> YOUR TASK
Search the records below for the string "https" and copy each line where it turns up.

PROVIDED INFORMATION START

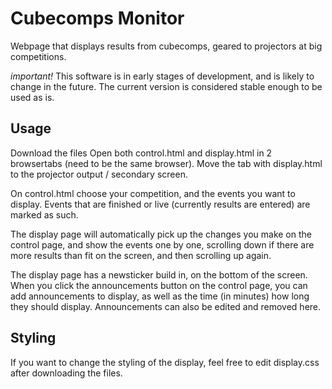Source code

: # Cubecomps Monitor

Webpage that displays results from cubecomps, geared to projectors at big competitions.

_*important!*_ This software is in early stages of development, and is likely to change in the future. The current version is
considered stable enough to be used as is.

## Usage

Download the files
Open both control.html and display.html in 2 browsertabs (need to be the same browser). Move the tab with display.html
to the projector output / secondary screen.

On control.html choose your competition, and the events you want to display. Events that are finished or live (currently results
are entered) are marked as such.

The display page will automatically pick up the changes you make on the control page, and show the events one by one, scrolling
down if there are more results than fit on the screen, and then scrolling up again.

The display page has a newsticker build in, on the bottom of the screen. When you click the announcements button on the control
page, you can add announcements to display, as well as the time (in minutes) how long they should display. Announcements can also
be edited and removed here.

## Styling

If you want to change the styling of the display, feel free to edit display.css after downloading the files.
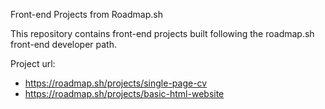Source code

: Front-end Projects from Roadmap.sh

This repository contains front-end projects built following the roadmap.sh front-end developer path.

Project url:
- https://roadmap.sh/projects/single-page-cv
- https://roadmap.sh/projects/basic-html-website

PROVIDED INFORMATION END

> SOLUTION TO THIS PROBLEM
- https://roadmap.sh/projects/single-page-cv
- https://roadmap.sh/projects/basic-html-website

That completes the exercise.